= Cionneach mac Cionnich =

Coinneach Mac'Coinnich (Kenneth Mackenzie) (1762–1819) was a Scottish Gaelic language poet, sailor, and military officer during the 18th and early 19th centuries.

==Life==
Mackenzie was born into Clan MacKenzie at Castle Leather (Caisteal Leathoir) near Inverness, to Kenneth McKenzie, a tenant farmer, and his wife Isobel Denoon. His parents were reasonably well off and gave him a good education. At the age of 17, he became a sailor's apprentice and, before leaving home, Mackenzie was gifted by his mother with three books; a copy of the Christian Bible in Scottish Gaelic and one volume each of Gaelic poetry by Jacobite Bard Alasdair mac Mhaighstir Alasdair and Whig Bard Duncan Ban MacIntyre. All three volumes influenced him greatly and most of his poetry and songs were composed at sea.
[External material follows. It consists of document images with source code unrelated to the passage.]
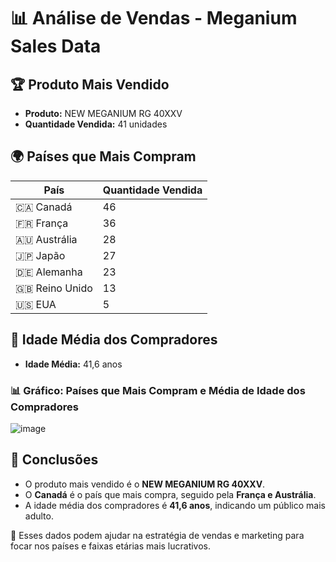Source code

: # 📊 Análise de Vendas - Meganium Sales Data

## 🏆 Produto Mais Vendido
- **Produto:** NEW MEGANIUM RG 40XXV
- **Quantidade Vendida:** 41 unidades

## 🌍 Países que Mais Compram
| País       | Quantidade Vendida |
|------------|-------------------|
| 🇨🇦 Canadá  | 46                |
| 🇫🇷 França  | 36                |
| 🇦🇺 Austrália | 28                |
| 🇯🇵 Japão   | 27                |
| 🇩🇪 Alemanha | 23                |
| 🇬🇧 Reino Unido | 13                |
| 🇺🇸 EUA     | 5                 |

## 📅 Idade Média dos Compradores
- **Idade Média:** 41,6 anos

### 📊 Gráfico: Países que Mais Compram e Média de Idade dos Compradores
![image](https://github.com/user-attachments/assets/880b26f0-05aa-4b39-8d2f-45a7ee684822)


## 📌 Conclusões
- O produto mais vendido é o **NEW MEGANIUM RG 40XXV**.
- O **Canadá** é o país que mais compra, seguido pela **França e Austrália**.
- A idade média dos compradores é **41,6 anos**, indicando um público mais adulto.

📌 Esses dados podem ajudar na estratégia de vendas e marketing para focar nos países e faixas etárias mais lucrativos.

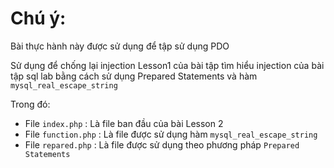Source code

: # Chú ý:
Bài thực hành này được sử dụng để tập sử dụng PDO

Sử dụng để chống lại injection Lesson1 của bài tập tìm hiểu injection của bài tập sql lab bằng cách sử dụng Prepared Statements và hàm `mysql_real_escape_string`

Trong đó: 
* File `index.php` : Là file ban đầu của bài Lesson 2
* File `function.php` : Là file được sử dụng hàm `mysql_real_escape_string`
* File `repared.php` : Là file được sử dụng theo phương pháp `Prepared Statements`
In 1783, the year that saw the end of the American Revolution and the beginning of the Highland Clearances in Inverness-shire, he composed The Lament of the North, the only extant work of war poetry in Gaelic that takes up the Patriot rather than the Loyalist banner and which skillfully invokes the two traditional attributes of an unworthy Scottish clan chief, raising the clan's rent needlessly and spending all the money on overpriced luxuries for himself, and then lays those same qualities at the doors of both the Scottish nobility and King George III. In the poem, Cionneach mac Cionnich denounces the Scottish clan chiefs for becoming absentee landlords, for both rackrenting and evicting their clansmen en masse in favor of sheep farming, and of "spending their wealth uselessly", in London. He accuses King George III both of tyranny and of steering the ship of state into shipwreck. MacCionnich also argues that truth is on the side of George Washington and the Continental Army and that the Gaels would do well to emigrate from the Highlands and Islands to the United States before the King and the landlords take every farthing they have left.

In 1789, the same year as the French Revolution, Mac'Coinnich, returned from the sea and began travelling in his native district seeking subscriptions that would enable him to publish the first book of his poetry. After being rejected and turned away from the door by Alexander MacIntosh of Canntra Dùn, Mac'Coinnich composed the satire Aoir do dh'Alastair Mac an Tòisich, whose publication was later credited with causing the Tacksman's sudden death. Kenneth Mackenzie's poetry collection, Òrain Ghaidhealach, agus Bearla air an eadar-theangacha, consisting of 55 original poems and four literary translations, and which was first published in Edinburgh in 1792.

In 1795, through the influence of both the Earl of Buchan and Lord Seaforth, he became a commissioned officer in either the 2nd Battalion, Rothsay and Caithness Fencibles, Highland Fencible Corps, under the command of Sir John Sinclair, 1st Baronet or the 78th Highlanders. He allegedly served in combat during the Irish rebellion of 1798. He reached the rank of lieutenant captain in 1801 and when the battalion disbanded in 1802 he probably retired from military service.

After leaving the British Army, on half pay as an Adjutant, he was became the postmaster of Fermoy, County Cork, from which he continued to correspond with his brother, James Mackenzie, who lived at 26 Castle Street, in Inverness.

According to literary scholar John Mackenzie, "He indulged in the genuine hospitality of his heart, always keep an open door and a spread table, and literally caressing such of his countryman as chance or business led in his way. We have conversed with an old veteran who partook of his liberality so late as the year 1837."

Mackenzie died at Fermoy, County Cork, Ireland, on 20th February 1819.

==Legacy==
According to literary scholar of Scottish Gaelic literature Ronald Black, John MacKenzie, who considered only four or five of Kenneth Mackenzie's poems to "have stepped beyond the confines of mediocrity", also accused Kenneth MacKenzie of having been a homosexual. According to Black, however, Kenneth MacKenzie's published works, shows, "abundant evidence of a heterosexual appetite and much verse of high quality". In 1933, literary scholar Angus MacLeod praised Kenneth Mackenzie's poetry of life at sea and compared them to Gaelic national poet Alasdair Mac Mhaighstir Alasdair's immortal Birlinn Chlann Raghnaill, which describes the voyage of a Highland war galley across the Irish Sea from South Uist to Carrickfergus. This comparison was, according to Ronald Black, "Praise indeed, which Kenneth Mackenzie would have savoured."